_ACTION ITEM_: Starting at the line that contains "- it never panics, all" and stopping at the line that contains "<h1>Partition Array According", restate each line of the records below exactly. Omit the pictures.

_EXCERPTED DATA_:
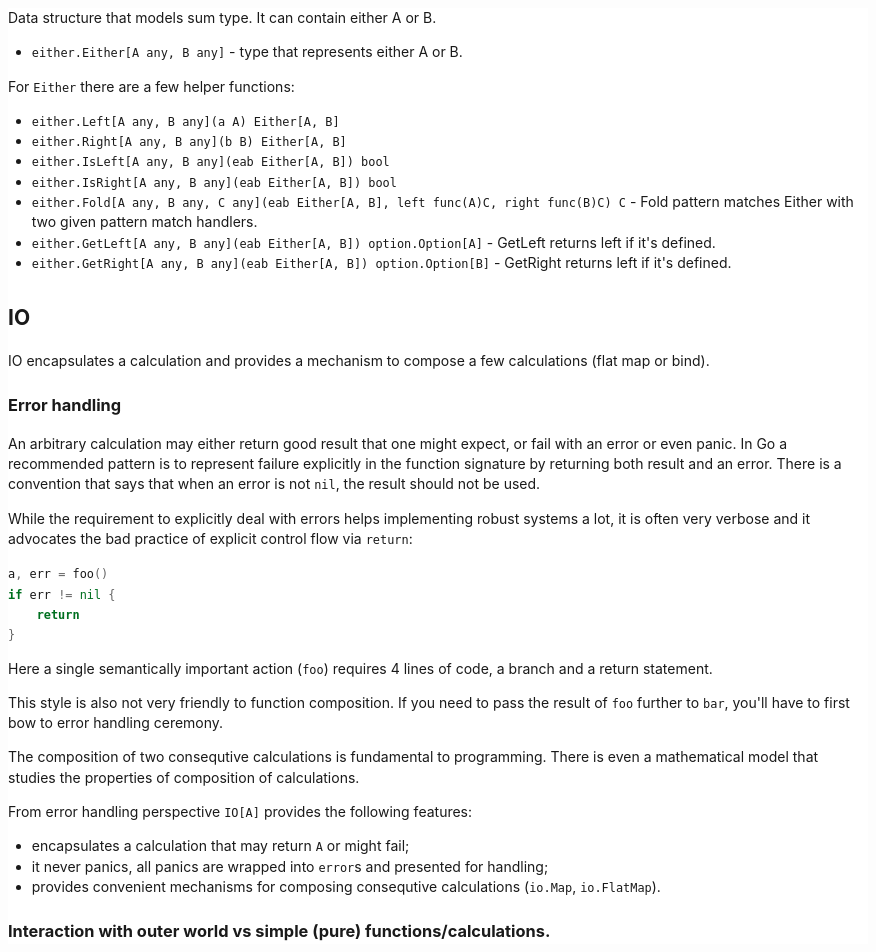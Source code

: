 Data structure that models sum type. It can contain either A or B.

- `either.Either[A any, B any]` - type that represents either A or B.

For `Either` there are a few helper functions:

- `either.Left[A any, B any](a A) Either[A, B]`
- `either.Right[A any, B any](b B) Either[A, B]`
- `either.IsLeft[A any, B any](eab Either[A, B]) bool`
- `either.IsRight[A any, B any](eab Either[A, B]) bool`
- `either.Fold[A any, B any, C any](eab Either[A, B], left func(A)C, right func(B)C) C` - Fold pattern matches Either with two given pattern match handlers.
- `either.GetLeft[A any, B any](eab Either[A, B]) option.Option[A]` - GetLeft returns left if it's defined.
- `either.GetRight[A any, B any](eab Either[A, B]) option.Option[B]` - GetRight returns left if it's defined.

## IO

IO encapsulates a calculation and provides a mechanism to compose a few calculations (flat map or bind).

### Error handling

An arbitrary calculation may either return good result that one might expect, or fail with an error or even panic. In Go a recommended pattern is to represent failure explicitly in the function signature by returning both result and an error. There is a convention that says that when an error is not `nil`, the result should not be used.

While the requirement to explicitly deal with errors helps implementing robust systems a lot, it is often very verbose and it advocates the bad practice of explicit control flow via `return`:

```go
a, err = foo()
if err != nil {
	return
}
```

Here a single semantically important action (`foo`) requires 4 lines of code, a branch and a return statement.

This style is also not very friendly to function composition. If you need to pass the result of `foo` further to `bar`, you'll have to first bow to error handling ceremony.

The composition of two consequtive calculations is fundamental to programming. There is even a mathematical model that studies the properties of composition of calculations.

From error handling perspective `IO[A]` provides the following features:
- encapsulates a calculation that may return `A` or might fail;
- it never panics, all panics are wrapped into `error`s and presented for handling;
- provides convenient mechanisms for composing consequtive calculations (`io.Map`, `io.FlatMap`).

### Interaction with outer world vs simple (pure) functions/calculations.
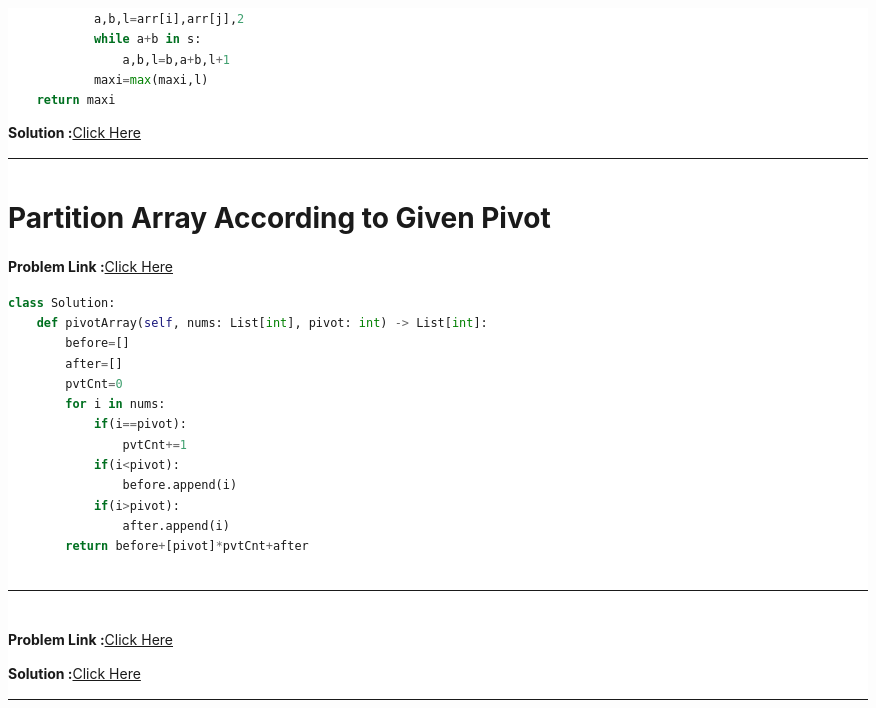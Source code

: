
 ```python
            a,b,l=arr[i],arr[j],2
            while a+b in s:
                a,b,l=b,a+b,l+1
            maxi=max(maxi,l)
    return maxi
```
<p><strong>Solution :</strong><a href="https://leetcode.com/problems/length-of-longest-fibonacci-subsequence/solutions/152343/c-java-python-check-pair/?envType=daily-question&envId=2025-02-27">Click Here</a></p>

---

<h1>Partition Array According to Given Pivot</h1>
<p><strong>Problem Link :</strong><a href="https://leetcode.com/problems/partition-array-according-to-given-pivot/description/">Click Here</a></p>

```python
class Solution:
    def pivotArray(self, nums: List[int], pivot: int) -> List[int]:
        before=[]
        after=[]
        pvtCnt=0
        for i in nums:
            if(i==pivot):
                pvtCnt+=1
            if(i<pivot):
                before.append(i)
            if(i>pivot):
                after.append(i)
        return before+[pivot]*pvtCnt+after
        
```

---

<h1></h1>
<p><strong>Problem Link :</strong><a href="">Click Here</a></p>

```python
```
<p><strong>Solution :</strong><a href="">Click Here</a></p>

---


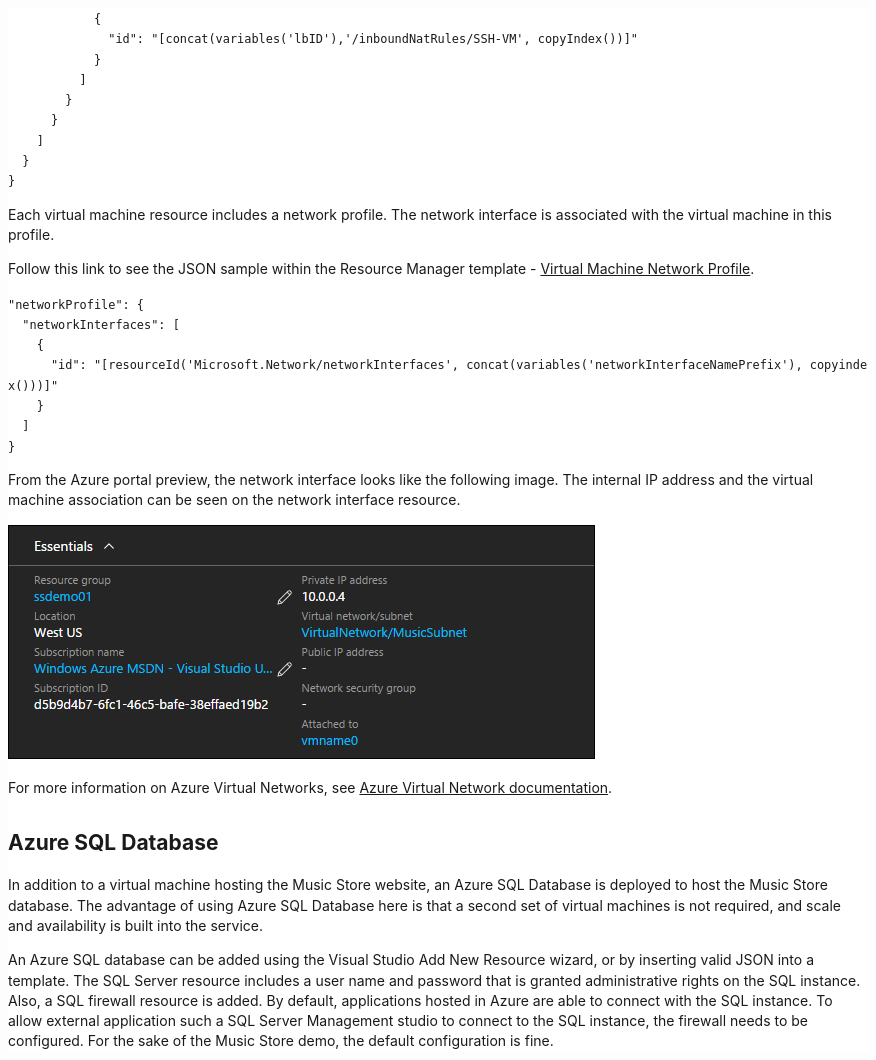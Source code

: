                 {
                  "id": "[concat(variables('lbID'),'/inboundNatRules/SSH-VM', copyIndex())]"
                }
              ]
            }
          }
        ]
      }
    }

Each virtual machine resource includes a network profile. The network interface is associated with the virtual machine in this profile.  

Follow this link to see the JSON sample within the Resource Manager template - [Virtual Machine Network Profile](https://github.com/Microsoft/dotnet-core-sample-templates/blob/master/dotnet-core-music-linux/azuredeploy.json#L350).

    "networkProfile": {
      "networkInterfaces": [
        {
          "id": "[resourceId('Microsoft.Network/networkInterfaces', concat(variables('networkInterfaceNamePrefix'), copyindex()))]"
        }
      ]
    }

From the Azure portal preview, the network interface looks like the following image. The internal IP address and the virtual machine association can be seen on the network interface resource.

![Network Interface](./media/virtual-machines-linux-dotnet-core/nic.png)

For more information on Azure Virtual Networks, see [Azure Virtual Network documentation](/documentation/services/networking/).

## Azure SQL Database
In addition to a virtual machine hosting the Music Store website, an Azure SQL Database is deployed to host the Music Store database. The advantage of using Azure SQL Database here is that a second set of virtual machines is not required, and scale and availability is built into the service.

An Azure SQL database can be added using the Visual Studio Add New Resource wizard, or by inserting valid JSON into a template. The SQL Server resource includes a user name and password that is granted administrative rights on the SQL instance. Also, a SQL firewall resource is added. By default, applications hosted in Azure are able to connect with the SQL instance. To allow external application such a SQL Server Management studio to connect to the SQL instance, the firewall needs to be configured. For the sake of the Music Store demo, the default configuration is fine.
---
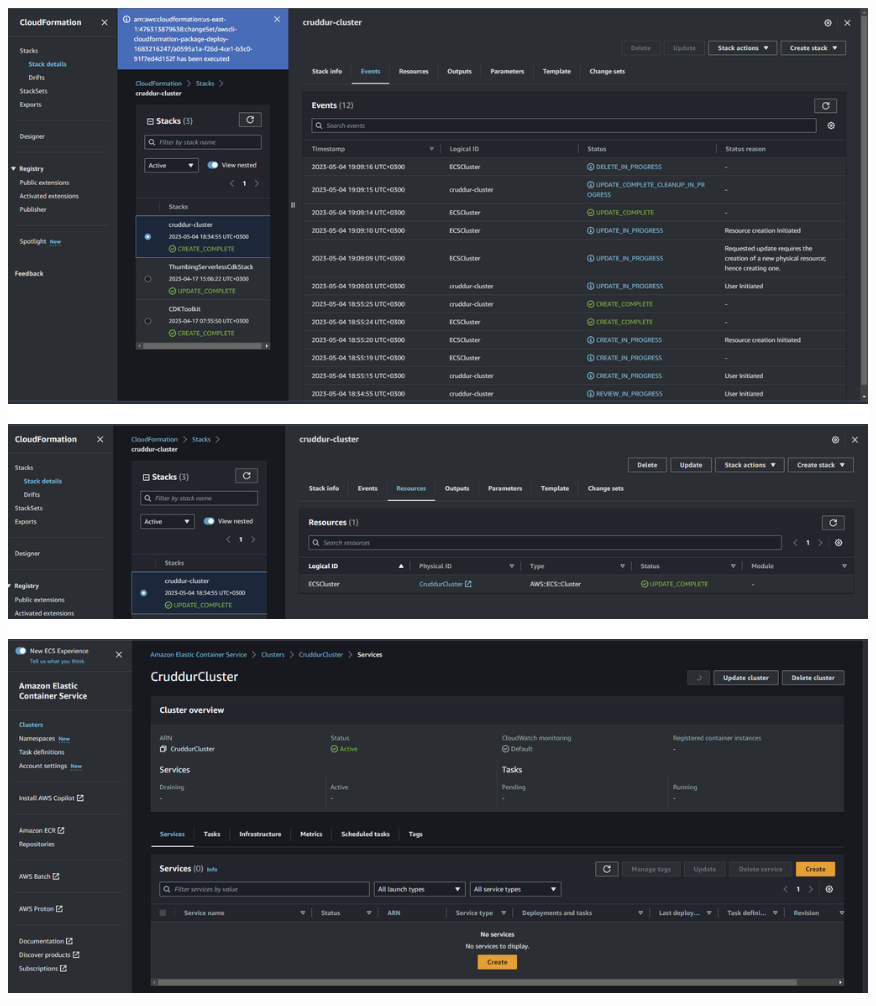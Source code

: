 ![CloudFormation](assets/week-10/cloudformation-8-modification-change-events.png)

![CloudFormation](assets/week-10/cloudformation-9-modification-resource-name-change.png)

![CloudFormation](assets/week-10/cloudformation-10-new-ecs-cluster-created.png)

_RESULT OF THE TASK_:
- it never panics, all panics are wrapped into `error`s and presented for handling;
- provides convenient mechanisms for composing consequtive calculations (`io.Map`, `io.FlatMap`).

### Interaction with outer world vs simple (pure) functions/calculations.
Source code

:
 ```python
            a,b,l=arr[i],arr[j],2
            while a+b in s:
                a,b,l=b,a+b,l+1
            maxi=max(maxi,l)
    return maxi
```
<p><strong>Solution :</strong><a href="https://leetcode.com/problems/length-of-longest-fibonacci-subsequence/solutions/152343/c-java-python-check-pair/?envType=daily-question&envId=2025-02-27">Click Here</a></p>

---

<h1>Partition Array According to Given Pivot</h1>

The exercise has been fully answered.